Chegados ao cimo do silo, formado por sete cilindros de betão, o desafio passava por saltar de uns para os outros. Não há notícia que qualquer consequência fatal, mas “há histórias de fazer calafrios” lembra B.M.

Decorridas duas décadas da experiência do então jovem, uma criança de 12 anos explicou ao PÚBLICO como se entra para o interior do recinto onde se encontram os Moinhos de Santa Iria e o silo. “[Num dos muros junto à rua da Lavoura], saltamos para cima dos dois caixotes (contentores) do lixo que estão encostados à parede, depois a gente sobe para a parede, desce e estamos lá dentro”. Apesar da discrição, garante que nunca subiu ao silo mas conhece outros miúdos que já o fizeram. Noutro ponto do muro que circunda a área do silo, junto ao parque de estacionamento instalado junto à estação ferroviária, há outro local por onde também se pode entrar.

Uma fonte da PSP de Beja explicou ao PÚBLICO que os agentes da corporação passam “com regularidade durante o dia” pelos Moinhos de Santa Iria e por vezes dão com o portão aberto. “Quando vemos crianças, actuamos ao mesmo tempo que alertamos a Câmara”, que tranca o portão de acesso ao local com três cadeados, conta. No entanto, “há moços que conseguem passar por entre as aberturas do portão ou por cima dele”, descreve a fonte da PSP.

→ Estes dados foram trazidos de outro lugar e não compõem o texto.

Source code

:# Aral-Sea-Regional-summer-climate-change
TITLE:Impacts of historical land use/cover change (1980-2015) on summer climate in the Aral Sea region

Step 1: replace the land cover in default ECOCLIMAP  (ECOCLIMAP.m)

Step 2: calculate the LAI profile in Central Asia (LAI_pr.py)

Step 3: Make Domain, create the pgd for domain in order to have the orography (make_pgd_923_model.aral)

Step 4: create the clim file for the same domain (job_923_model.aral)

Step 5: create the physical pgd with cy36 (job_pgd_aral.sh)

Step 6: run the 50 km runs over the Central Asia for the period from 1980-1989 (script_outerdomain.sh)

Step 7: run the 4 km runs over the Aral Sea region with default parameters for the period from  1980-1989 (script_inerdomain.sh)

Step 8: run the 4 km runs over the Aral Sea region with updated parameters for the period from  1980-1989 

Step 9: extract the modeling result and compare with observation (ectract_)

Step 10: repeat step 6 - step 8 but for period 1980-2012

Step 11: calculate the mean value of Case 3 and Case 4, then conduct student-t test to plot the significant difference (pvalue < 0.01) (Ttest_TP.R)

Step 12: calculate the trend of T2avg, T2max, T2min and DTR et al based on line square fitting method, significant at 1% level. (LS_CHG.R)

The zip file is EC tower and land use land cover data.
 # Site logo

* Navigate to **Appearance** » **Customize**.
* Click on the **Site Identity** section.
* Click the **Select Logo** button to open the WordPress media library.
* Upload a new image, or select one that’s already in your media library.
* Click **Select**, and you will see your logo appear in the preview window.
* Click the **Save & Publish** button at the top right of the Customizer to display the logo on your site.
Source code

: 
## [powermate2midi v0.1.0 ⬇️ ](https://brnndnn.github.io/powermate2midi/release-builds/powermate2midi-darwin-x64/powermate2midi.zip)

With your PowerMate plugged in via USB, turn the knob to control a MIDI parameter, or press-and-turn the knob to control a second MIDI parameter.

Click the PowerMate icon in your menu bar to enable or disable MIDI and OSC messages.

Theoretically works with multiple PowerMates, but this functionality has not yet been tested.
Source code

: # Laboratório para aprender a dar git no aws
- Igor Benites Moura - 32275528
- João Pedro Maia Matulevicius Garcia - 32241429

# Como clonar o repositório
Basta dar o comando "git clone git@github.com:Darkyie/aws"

O vereador José Velez voltou a colocar a questão em reunião do executivo municipal, realizada no dia 7 de Setembro, mas o presidente da Câmara repetiu o que dissera na reunião de Abril de 2015: “O espaço está fechado a cadeado”. Referindo-se ao acto desesperado que ocorreu pela segunda vez no espaço de pouco mais de um ano, o autarca sustenta: “Quando se quer fazer o que eles fizeram não há nada que os impeça”.

A solução está na “reutilização e requalificação da área afecta ao complexo dos Moinhos de Santa Iria”. Neste momento elabora-se o projecto de reformulação da rua da Lavoura, artéria que serve o espaço afecto aos Moinhos de Santa Iria. O presidente da Câmara realça as potencialidades que as instalações da unidade de moagem e o silo oferecem para neles instalar um empreendimento turístico. No entanto, e apesar de já ter sido avançada essa possibilidade, “até ao momento ainda não apareceu ninguém que assumisse esse compromisso”, adiantou João Rocha ao PÚBLICO.